His first book, The Two Cultures Controversy: Science, Literature, and Cultural Politics in Postwar Britain (Cambridge, 2009), explains how a cliché about intellectual life – that it is divided between “two cultures,” the humanities and sciences – ignited a ferocious debate during the 1960s, as this familiar lament became invested with competing readings of England’s past, the West’s present, and Africa’s future. His second book, Thatcher's Progress: From Social Democracy to Market Liberalism through an English New Town (Cambridge, 2019), on which this talk is based, follows the Prime Minister on a driving tour through the planned city of Milton Keynes - a journey that reveals a dynamic welfare state during the decade of its purported crisis.

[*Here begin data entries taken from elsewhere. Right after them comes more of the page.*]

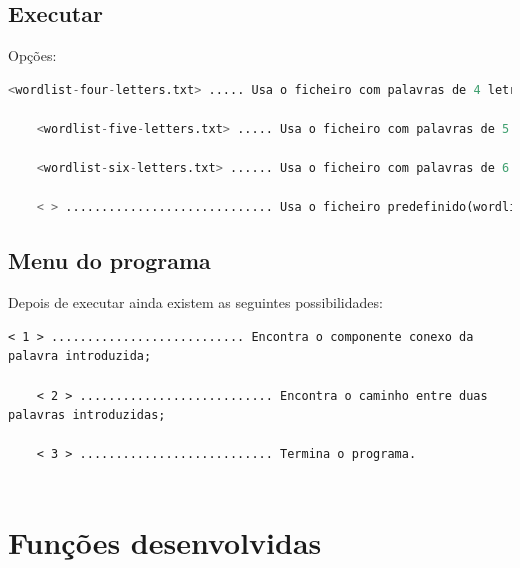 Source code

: 	\section{Executar}
	\label{executar}
	Opções:
	\begin{lstlisting}[language=python]
	<wordlist-four-letters.txt> ..... Usa o ficheiro com palavras de 4 letras;
	
	<wordlist-five-letters.txt> ..... Usa o ficheiro com palavras de 5 letras;
	
	<wordlist-six-letters.txt> ...... Usa o ficheiro com palavras de 6 letras;
	
	< > ............................. Usa o ficheiro predefinido(wordlist-big-latest.txt).
	\end{lstlisting}
\pagebreak
	\section{Menu do programa}
	\label{menu}
	Depois de executar ainda existem as seguintes possibilidades:
	\begin{lstlisting}[]
	< 1 > ........................... Encontra o componente conexo da palavra introduzida;
	
	< 2 > ........................... Encontra o caminho entre duas palavras introduzidas;
	
	< 3 > ........................... Termina o programa.
	
	\end{lstlisting}

\chapter{Funções desenvolvidas}
\label{funções}
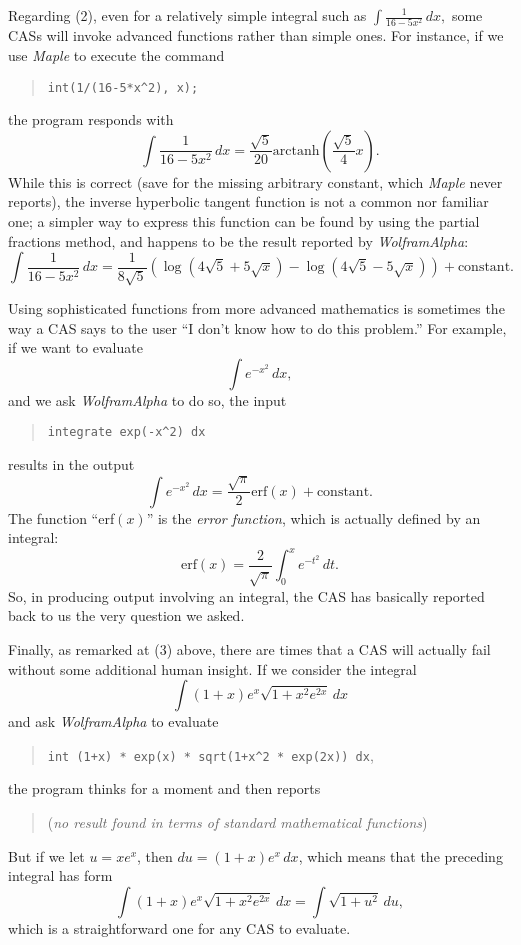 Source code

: Regarding (2), even for a relatively simple integral such as $\int \frac{1}{16-5x^2} \, dx,$ some CASs will invoke advanced functions rather than simple ones.  For instance, if we use \emph{Maple} to execute the command
\begin{quote}
\texttt{int(1/(16-5*x\^{}2), x);}
\end{quote}
the program responds with 
$$\int \frac{1}{16-5x^2} \, dx = \frac{\sqrt{5}}{20} \mbox{arctanh}\left(\frac{\sqrt{5}}{4}x\right).$$ 
While this is correct (save for the missing arbitrary constant, which \emph{Maple} never reports), the inverse hyperbolic tangent function is not a common nor familiar one; a simpler way to express this function can be found by using the partial fractions method, and happens to be the result reported by \emph{WolframAlpha}:\small
$$\int \frac{1}{16-5x^2} \, dx = \frac{1}{8\sqrt{5}} \left(\log(4\sqrt{5}+5\sqrt{x}) - \log(4\sqrt{5}-5\sqrt{x})\right) + \mbox{constant}.$$\normalsize

Using sophisticated functions from more advanced mathematics is sometimes the way a CAS says to the user ``I don't know how to do this problem.''  For example, if we want to evaluate 
$$\int e^{-x^2} \, dx,$$
and we ask \emph{WolframAlpha} to do so, the input
\begin{quote}
\texttt{integrate exp(-x\^{}2) dx}
\end{quote} 
results in the output
$$\int e^{-x^2} \, dx = \frac{\sqrt{\pi}}{2}\mbox{erf}(x) + \mbox{constant}.$$
The function ``erf$(x)$'' is the \emph{error function}, which is actually defined by an integral:
$$\mbox{erf}(x) = \frac{2}{\sqrt{\pi}} \int_0^x e^{-t^2} \, dt.$$
So, in producing output involving an integral, the CAS has basically reported back to us the very question we asked.

Finally, as remarked at (3) above, there are times that a CAS will actually fail without some additional human insight.  If we consider the integral
$$\int (1+x)e^x \sqrt{1+x^2e^{2x}} \, dx $$
and ask \emph{WolframAlpha} to evaluate
\begin{quote}
\texttt{int (1+x) * exp(x) * sqrt(1+x\^{}2 * exp(2x)) dx},
\end{quote}
the program thinks for a moment and then reports
\begin{quote}
(\emph{no result found in terms of standard mathematical functions})
\end{quote}
But if we let $u = xe^{x}$, then $du = (1+x)e^x \, dx$, which means that the preceding integral has form
$$\int (1+x)e^x \sqrt{1+x^2e^{2x}} \, dx = \int \sqrt{1+u^2} \, du, $$
which is a straightforward one for any CAS to evaluate.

A free event with the Institute for Advanced Studies in the Humanities.

The Institute for Advanced Study in the Humanities
Mar 25 2019 -

Guy Ortolano - 'Thatcher's Progress: From Social Democracy to Market Liberalism through an English New Town'

Professor Guy Ortolano follows the then Prime Minister’s progress on a tour through Milton Keynes on 25 September 1979, alighting at successive stops to examine the broader histories of urban planning, modernist architecture, and international consulting.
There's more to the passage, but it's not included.